The banishing of the Great Books is effectively the same as book-burning, though it is accomplished by modern day thought police, not Stormtroopers. It is more subtle, yet equally seditious.

And make no mistake, the book banners have the same motivation as the book burners. They seek to wipe-out the collective memory of humanity, a shared inheritance passed down through the centuries in the Great Conversation that has animated the Great Minds of the past three millennia. This conversation, preserved to posterity in the Great Books, is not “Western” but universal. It belongs to all. It enlightens each of us and brings us closer to an understanding of ourselves and the cosmos of which we are part.
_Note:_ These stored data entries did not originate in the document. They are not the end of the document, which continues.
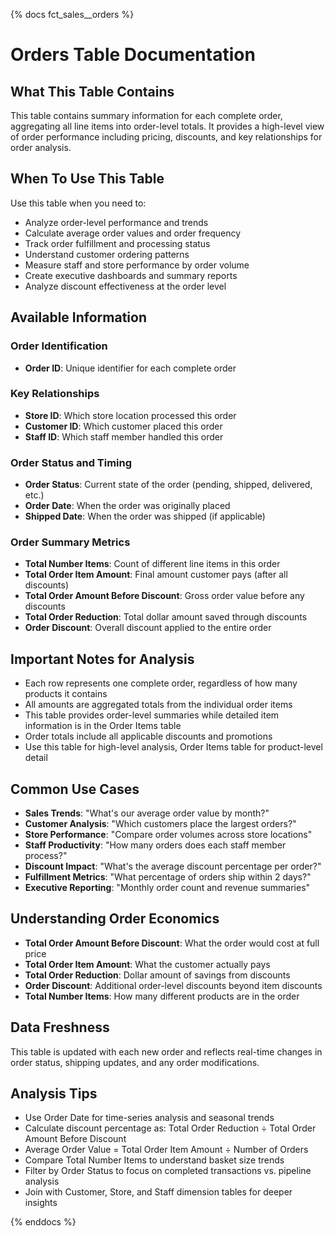 {% docs fct_sales__orders %}

# Orders Table Documentation

## What This Table Contains
This table contains summary information for each complete order, aggregating all line items into order-level totals. It provides a high-level view of order performance including pricing, discounts, and key relationships for order analysis.

## When To Use This Table
Use this table when you need to:
- Analyze order-level performance and trends
- Calculate average order values and order frequency
- Track order fulfillment and processing status
- Understand customer ordering patterns
- Measure staff and store performance by order volume
- Create executive dashboards and summary reports
- Analyze discount effectiveness at the order level

## Available Information

### Order Identification
- **Order ID**: Unique identifier for each complete order

### Key Relationships
- **Store ID**: Which store location processed this order
- **Customer ID**: Which customer placed this order
- **Staff ID**: Which staff member handled this order

### Order Status and Timing
- **Order Status**: Current state of the order (pending, shipped, delivered, etc.)
- **Order Date**: When the order was originally placed
- **Shipped Date**: When the order was shipped (if applicable)

### Order Summary Metrics
- **Total Number Items**: Count of different line items in this order
- **Total Order Item Amount**: Final amount customer pays (after all discounts)
- **Total Order Amount Before Discount**: Gross order value before any discounts
- **Total Order Reduction**: Total dollar amount saved through discounts
- **Order Discount**: Overall discount applied to the entire order

## Important Notes for Analysis
- Each row represents one complete order, regardless of how many products it contains
- All amounts are aggregated totals from the individual order items
- This table provides order-level summaries while detailed item information is in the Order Items table
- Order totals include all applicable discounts and promotions
- Use this table for high-level analysis, Order Items table for product-level detail

## Common Use Cases
- **Sales Trends**: "What's our average order value by month?"
- **Customer Analysis**: "Which customers place the largest orders?"
- **Store Performance**: "Compare order volumes across store locations"
- **Staff Productivity**: "How many orders does each staff member process?"
- **Discount Impact**: "What's the average discount percentage per order?"
- **Fulfillment Metrics**: "What percentage of orders ship within 2 days?"
- **Executive Reporting**: "Monthly order count and revenue summaries"

## Understanding Order Economics
- **Total Order Amount Before Discount**: What the order would cost at full price
- **Total Order Item Amount**: What the customer actually pays
- **Total Order Reduction**: Dollar amount of savings from discounts
- **Order Discount**: Additional order-level discounts beyond item discounts
- **Total Number Items**: How many different products are in the order

## Data Freshness
This table is updated with each new order and reflects real-time changes in order status, shipping updates, and any order modifications.

## Analysis Tips
- Use Order Date for time-series analysis and seasonal trends
- Calculate discount percentage as: Total Order Reduction ÷ Total Order Amount Before Discount
- Average Order Value = Total Order Item Amount ÷ Number of Orders
- Compare Total Number Items to understand basket size trends
- Filter by Order Status to focus on completed transactions vs. pipeline analysis
- Join with Customer, Store, and Staff dimension tables for deeper insights

{% enddocs %}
Those who have sought to banish “Western” civilization from the classroom are doing so because they are intolerant of dissident views. They are angry that the past refuses to conform to their own newfangled ideological constructs. The past must, therefore, be silenced. Just as the Nazis burned books that they deemed to be “un-German”, the neo-iconoclasts ban books that they deem to be “un-modern.”

The past is inferior. Those who lived in the past, or those who seek to live in the past through the reading of the Great Books, are untermenschen, recalcitrant reactionaries who must be excluded from the debate. There is no room for dissent in the dystopia being forged by the neo-puritans of narcissism. Like the Nazis, today’s narcissists look down their supercilious noses at the collective experience of humanity. Seeing themselves as the Herrenvolk, the superior ones, they sit in judgment on all of history, banning books and silencing those heretics who cling to tradition and refuse to conform to the new dogmas of secular relativism.

In such a scenario, it is the readers of the Great Books who become the Resistance. It is the readers of the Great Books who will restore true, authentic culture and civilization after the New Reich of relativism goes the same way as Hitler’s Thousand Year Reich.